■ **What to work on**
In the listing below, the lines starting with the line with "## Pronunciation" and going on through the line with "- [6] Senkrechte" are to be reproduced exactly, and only those.

■ **Supplied records**
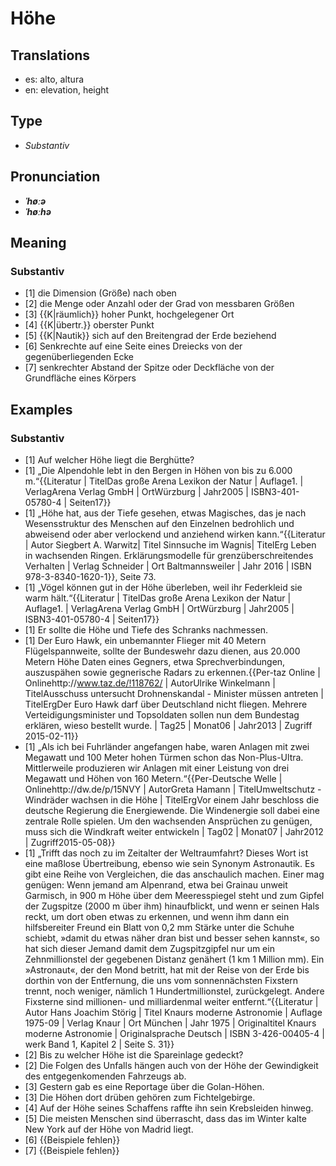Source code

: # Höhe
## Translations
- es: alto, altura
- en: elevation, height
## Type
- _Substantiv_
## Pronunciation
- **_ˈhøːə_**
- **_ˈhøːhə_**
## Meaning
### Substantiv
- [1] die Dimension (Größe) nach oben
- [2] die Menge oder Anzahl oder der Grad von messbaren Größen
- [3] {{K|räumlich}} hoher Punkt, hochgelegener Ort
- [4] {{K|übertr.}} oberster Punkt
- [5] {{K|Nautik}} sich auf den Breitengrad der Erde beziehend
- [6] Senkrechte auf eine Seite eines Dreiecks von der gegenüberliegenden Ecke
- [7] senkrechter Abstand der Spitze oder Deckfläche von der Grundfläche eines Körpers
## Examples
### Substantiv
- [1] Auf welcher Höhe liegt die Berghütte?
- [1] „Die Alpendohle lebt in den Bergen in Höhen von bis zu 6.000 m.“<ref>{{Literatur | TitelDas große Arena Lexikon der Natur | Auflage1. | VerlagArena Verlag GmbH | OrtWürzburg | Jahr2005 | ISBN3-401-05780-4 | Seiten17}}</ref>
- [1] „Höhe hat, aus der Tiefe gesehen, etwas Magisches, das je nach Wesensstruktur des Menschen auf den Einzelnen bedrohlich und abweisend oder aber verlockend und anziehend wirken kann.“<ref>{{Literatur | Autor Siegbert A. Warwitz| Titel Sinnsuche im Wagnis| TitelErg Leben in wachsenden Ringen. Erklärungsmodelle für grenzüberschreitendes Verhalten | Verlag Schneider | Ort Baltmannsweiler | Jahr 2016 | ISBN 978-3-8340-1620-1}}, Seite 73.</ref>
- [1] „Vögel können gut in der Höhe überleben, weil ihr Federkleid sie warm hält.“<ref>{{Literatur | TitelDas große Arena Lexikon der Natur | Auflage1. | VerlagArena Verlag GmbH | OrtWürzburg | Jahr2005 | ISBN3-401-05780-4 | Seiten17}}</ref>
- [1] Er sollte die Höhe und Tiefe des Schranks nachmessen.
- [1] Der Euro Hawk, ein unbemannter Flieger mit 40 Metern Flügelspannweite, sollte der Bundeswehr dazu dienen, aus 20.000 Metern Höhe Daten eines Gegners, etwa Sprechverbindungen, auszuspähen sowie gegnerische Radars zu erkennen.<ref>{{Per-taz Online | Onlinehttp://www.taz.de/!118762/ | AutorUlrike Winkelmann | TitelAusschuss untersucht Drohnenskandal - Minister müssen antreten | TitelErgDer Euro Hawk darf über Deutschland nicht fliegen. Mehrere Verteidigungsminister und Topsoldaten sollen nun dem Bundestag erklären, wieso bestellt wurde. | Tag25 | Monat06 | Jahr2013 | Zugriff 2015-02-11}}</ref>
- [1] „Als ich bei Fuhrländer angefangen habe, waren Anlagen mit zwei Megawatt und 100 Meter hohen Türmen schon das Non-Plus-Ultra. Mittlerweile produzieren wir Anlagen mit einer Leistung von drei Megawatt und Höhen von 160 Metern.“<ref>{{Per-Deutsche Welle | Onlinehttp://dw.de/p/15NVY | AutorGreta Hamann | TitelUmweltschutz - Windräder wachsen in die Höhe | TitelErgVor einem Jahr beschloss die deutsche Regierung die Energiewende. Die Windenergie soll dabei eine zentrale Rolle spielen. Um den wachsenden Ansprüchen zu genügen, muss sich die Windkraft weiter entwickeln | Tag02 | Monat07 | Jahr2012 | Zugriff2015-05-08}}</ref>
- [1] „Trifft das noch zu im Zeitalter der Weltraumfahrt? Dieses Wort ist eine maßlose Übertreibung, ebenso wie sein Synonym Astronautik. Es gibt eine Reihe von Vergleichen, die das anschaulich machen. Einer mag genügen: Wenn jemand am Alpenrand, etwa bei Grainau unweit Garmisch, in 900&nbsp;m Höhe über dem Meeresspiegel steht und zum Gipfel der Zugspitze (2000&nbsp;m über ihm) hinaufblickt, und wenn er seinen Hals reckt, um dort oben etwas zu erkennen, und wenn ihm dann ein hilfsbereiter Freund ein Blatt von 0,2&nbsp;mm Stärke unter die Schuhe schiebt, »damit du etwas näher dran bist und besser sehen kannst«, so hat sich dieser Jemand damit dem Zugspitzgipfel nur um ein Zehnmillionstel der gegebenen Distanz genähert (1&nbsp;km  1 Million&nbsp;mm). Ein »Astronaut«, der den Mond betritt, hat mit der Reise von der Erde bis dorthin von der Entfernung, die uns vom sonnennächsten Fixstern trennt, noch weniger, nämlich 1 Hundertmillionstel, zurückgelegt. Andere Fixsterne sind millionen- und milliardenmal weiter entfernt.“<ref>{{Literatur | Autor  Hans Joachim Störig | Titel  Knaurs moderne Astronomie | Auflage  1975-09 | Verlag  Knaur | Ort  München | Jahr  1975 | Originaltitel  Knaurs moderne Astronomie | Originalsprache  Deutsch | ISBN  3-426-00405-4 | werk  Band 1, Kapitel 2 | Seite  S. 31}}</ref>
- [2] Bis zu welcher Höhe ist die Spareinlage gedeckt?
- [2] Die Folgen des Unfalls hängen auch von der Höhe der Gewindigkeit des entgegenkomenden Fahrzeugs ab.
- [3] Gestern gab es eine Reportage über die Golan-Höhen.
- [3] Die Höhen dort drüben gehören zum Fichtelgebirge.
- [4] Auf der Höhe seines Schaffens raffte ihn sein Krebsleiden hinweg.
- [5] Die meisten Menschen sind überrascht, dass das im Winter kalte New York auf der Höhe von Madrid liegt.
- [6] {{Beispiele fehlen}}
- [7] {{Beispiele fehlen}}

■ **Output**
## Pronunciation
- **_ˈhøːə_**
- **_ˈhøːhə_**
## Meaning
### Substantiv
- [1] die Dimension (Größe) nach oben
- [2] die Menge oder Anzahl oder der Grad von messbaren Größen
- [3] {{K|räumlich}} hoher Punkt, hochgelegener Ort
- [4] {{K|übertr.}} oberster Punkt
- [5] {{K|Nautik}} sich auf den Breitengrad der Erde beziehend
- [6] Senkrechte auf eine Seite eines Dreiecks von der gegenüberliegenden Ecke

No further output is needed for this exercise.